About this task: Line by line, repeat the data below exactly, beginning at the first line and ending at the line with "Lógica en Kotlin". Omit pictures.

(Collected data)
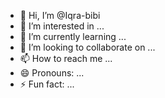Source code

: - 👋 Hi, I’m @Iqra-bibi
- 👀 I’m interested in ...
- 🌱 I’m currently learning ...
- 💞️ I’m looking to collaborate on ...
- 📫 How to reach me ...
- 😄 Pronouns: ...
- ⚡ Fun fact: ...

<!---
Iqra-bibi/Iqra-bibi is a ✨ special ✨ repository because its `README.md` (this file) appears on your GitHub profile.
You can click the Preview link to take a look at your changes.
--->
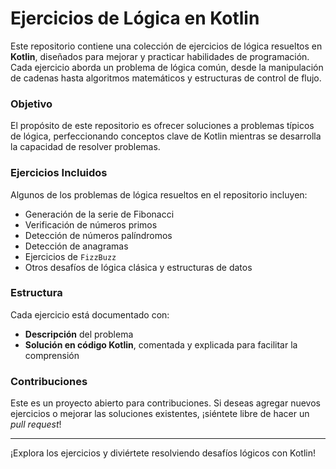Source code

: # Ejercicios de Lógica en Kotlin

Este repositorio contiene una colección de ejercicios de lógica resueltos en **Kotlin**, diseñados para mejorar y practicar habilidades de programación. Cada ejercicio aborda un problema de lógica común, desde la manipulación de cadenas hasta algoritmos matemáticos y estructuras de control de flujo.

### Objetivo
El propósito de este repositorio es ofrecer soluciones a problemas típicos de lógica, perfeccionando conceptos clave de Kotlin mientras se desarrolla la capacidad de resolver problemas.

### Ejercicios Incluidos
Algunos de los problemas de lógica resueltos en el repositorio incluyen:
- Generación de la serie de Fibonacci
- Verificación de números primos
- Detección de números palíndromos
- Detección de anagramas
- Ejercicios de `FizzBuzz`
- Otros desafíos de lógica clásica y estructuras de datos

### Estructura
Cada ejercicio está documentado con:
- **Descripción** del problema
- **Solución en código Kotlin**, comentada y explicada para facilitar la comprensión

### Contribuciones
Este es un proyecto abierto para contribuciones. Si deseas agregar nuevos ejercicios o mejorar las soluciones existentes, ¡siéntete libre de hacer un *pull request*!

---

¡Explora los ejercicios y diviértete resolviendo desafíos lógicos con Kotlin!
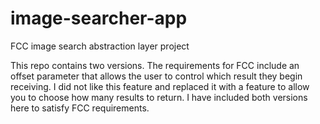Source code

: # image-searcher-app
FCC image search abstraction layer project

This repo contains two versions. The requirements for FCC include an offset parameter that allows the user to control which result they begin receiving. I did not like this feature and replaced it with a feature to allow you to choose how many results to return. I have included both versions here to satisfy FCC requirements.
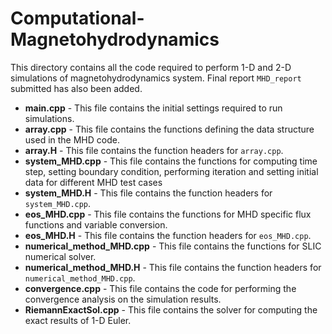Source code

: # Computational-Magnetohydrodynamics
This directory contains all the code required to perform 1-D and 2-D simulations of magnetohydrodynamics system. Final report `MHD_report` submitted has also been added.

* **main.cpp** - This file contains the initial settings required to run simulations.
* **array.cpp** - This file contains the functions defining the data structure used in the MHD code.
* **array.H** - This file contains the function headers for `array.cpp`.
* **system_MHD.cpp** - This file contains the functions for computing time step, setting boundary condition, performing iteration and setting initial data for different MHD test cases
* **system_MHD.H** - This file contains the function headers for `system_MHD.cpp`.
* **eos_MHD.cpp** - This file contains the functions for MHD specific flux functions and variable conversion.
* **eos_MHD.H** - This file contains the function headers for `eos_MHD.cpp`.
* **numerical_method_MHD.cpp** - This file contains the functions for SLIC numerical solver.
* **numerical_method_MHD.H** - This file contains the function headers for `numerical_method_MHD.cpp`.
* **convergence.cpp** - This file contains the code for performing the convergence analysis on the simulation results. 
* **RiemannExactSol.cpp** - This file contains the solver for computing the exact results of 1-D Euler.


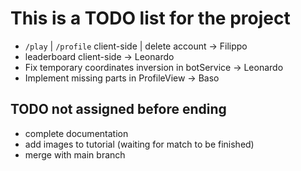 # This is a TODO list for the project

- `/play` | `/profile` client-side | delete account -> Filippo
- leaderboard client-side -> Leonardo
- Fix temporary coordinates inversion in botService -> Leonardo
- Implement missing parts in ProfileView -> Baso

## TODO not assigned before ending

- complete documentation
- add images to tutorial (waiting for match to be finished)
- merge with main branch
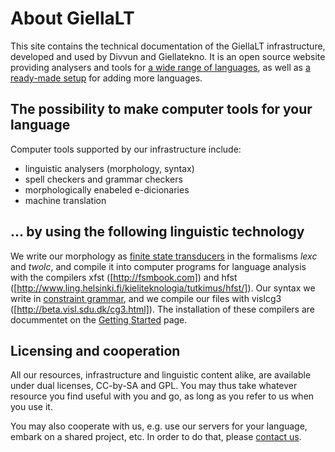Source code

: # About GiellaLT

This site contains the technical documentation of the GiellaLT
infrastructure, developed and used by Divvun and Giellatekno.
It is an open source website providing analysers and tools for
[a wide range of languages](/lang//index.html), as well as
[a ready-made setup](infraremake/HowToAddANewLanguage.html) for adding more languages.




## The possibility to make computer tools for your language


Computer tools supported by our infrastructure include:


* linguistic analysers (morphology, syntax)
* spell checkers and grammar checkers
* morphologically enabeled e-dicionaries
* machine translation


## ... by using the following linguistic technology


We write our morphology as [finite state transducers](https://en.wikipedia.org/wiki/Finite_state_transducer)
in the formalisms *lexc* and *twolc*, and compile it into computer programs for language analysis with the compilers xfst ([http://fsmbook.com]) and
hfst ([http://www.ling.helsinki.fi/kieliteknologia/tutkimus/hfst/]).
Our syntax we write in [constraint grammar](https://en.wikipedia.org/wiki/Constraint_grammar),
and we compile our files with vislcg3 ([http://beta.visl.sdu.dk/cg3.html]).
The installation of these compilers are docummentet on the [Getting Started](GettingStarted.html) page.


## Licensing and cooperation


All our resources, infrastructure and linguistic content alike, are available under dual licenses, CC-by-SA and GPL. You may thus take whatever resource you find useful with you and go, as long as you refer to us when you use it.


You may also cooperate with us, e.g. use our servers for your language, embark on a shared project, etc. In order to do that, please [contact us](/admin/people.html).
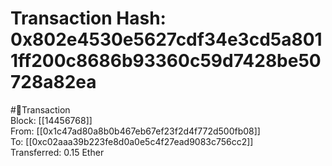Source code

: 
Transaction Hash: 0x802e4530e5627cdf34e3cd5a8011ff200c8686b93360c59d7428be50728a82ea
====================================================================================
  
#💸Transaction  
Block: [[14456768]]  
From: [[0x1c47ad80a8b0b467eb67ef23f2d4f772d500fb08]]  
To: [[0xc02aaa39b223fe8d0a0e5c4f27ead9083c756cc2]]  
Transferred: 0.15 Ether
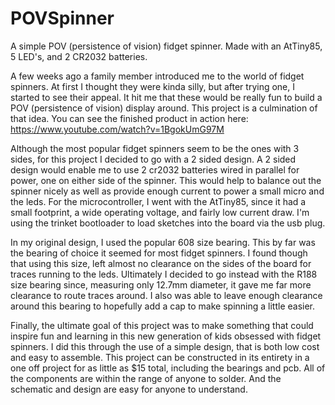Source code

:
# POVSpinner
A simple POV (persistence of vision) fidget spinner. Made with an AtTiny85, 5 LED's, and 2 CR2032 batteries.

A few weeks ago a family member introduced me to the world of fidget spinners. At first I thought they were kinda silly, but after trying one, I started to see their appeal. It hit me that these would be really fun to build a POV (persistence of vision) display around. This project is a culmination of that idea. You can see the finished product in action here: https://www.youtube.com/watch?v=1BgokUmG97M 

Although the most popular fidget spinners seem to be the ones with 3 sides, for this project I decided to go with a 2 sided design. A 2 sided design would enable me to use 2 cr2032 batteries wired in parallel for power, one on either side of the spinner. This would help to balance out the spinner nicely as well as provide enough current to power a small micro and the leds. For the microcontroller, I went with the AtTiny85, since it had a small footprint, a wide operating voltage, and fairly low current draw. I'm using the trinket bootloader to load sketches into the board via the usb plug.

In my original design, I used the popular 608 size bearing. This by far was the bearing of choice it seemed for most fidget spinners. I found though that using this size, left almost no clearance on the sides of the board for traces running to the leds. Ultimately I decided to go instead with the R188 size bearing since, measuring only 12.7mm diameter, it gave me far more clearance to route traces around. I also was able to leave enough clearance around this bearing to hopefully add a cap to make spinning a little easier.

Finally, the ultimate goal of this project was to make something that could inspire fun and learning in this new generation of kids obsessed with fidget spinners. I did this through the use of a simple design, that is both low cost and easy to assemble. This project can be constructed in its entirety in a one off project for as little as $15 total, including the bearings and pcb. All of the components are within the range of anyone to solder. And the schematic and design are easy for anyone to understand.
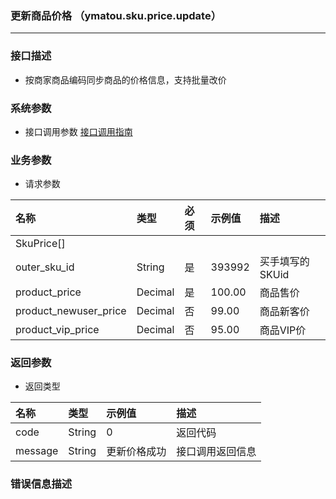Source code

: ### 更新商品价格 （ymatou.sku.price.update）

---

### 接口描述

* 按商家商品编码同步商品的价格信息，支持批量改价

### 系统参数

* 接口调用参数 [接口调用指南](/openapi/how-to-call-api.md)

### 业务参数

* 请求参数

| 名称 | 类型 | 必须 | 示例值 | 描述 |
| :--- | :--- | :--- | :--- | :--- |
| SkuPrice[] |  |  |  |  |
| outer\_sku\_id | String | 是 | 393992 | 买手填写的SKUid |
| product\_price | Decimal | 是 | 100.00 | 商品售价 |
| product\_newuser\_price | Decimal | 否 | 99.00 | 商品新客价 |
| product\_vip\_price | Decimal | 否 | 95.00 | 商品VIP价 |

### 返回参数

* 返回类型 

| 名称 | 类型 | 示例值 | 描述 |
| :--- | :--- | :--- | :--- |
| code | String | 0 | 返回代码 |
| message | String | 更新价格成功 | 接口调用返回信息 |

### 错误信息描述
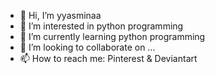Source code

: - 👋 Hi, I’m yyasminaa
- 👀 I’m interested in python programming
- 🌱 I’m currently learning python programming
- 💞️ I’m looking to collaborate on ...
- 📫 How to reach me: Pinterest & Deviantart

<!---
yyasminaa/yyasminaa is a ✨ special ✨ repository because its `README.md` (this file) appears on your GitHub profile.
You can click the Preview link to take a look at your changes.
--->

Solution:
Source code

: - 👋 Hi, I’m @Iqra-bibi
- 👀 I’m interested in ...
- 🌱 I’m currently learning ...
- 💞️ I’m looking to collaborate on ...
- 📫 How to reach me ...
- 😄 Pronouns: ...
- ⚡ Fun fact: ...

<!---
Iqra-bibi/Iqra-bibi is a ✨ special ✨ repository because its `README.md` (this file) appears on your GitHub profile.
You can click the Preview link to take a look at your changes.
--->
Source code

: # Ejercicios de Lógica en Kotlin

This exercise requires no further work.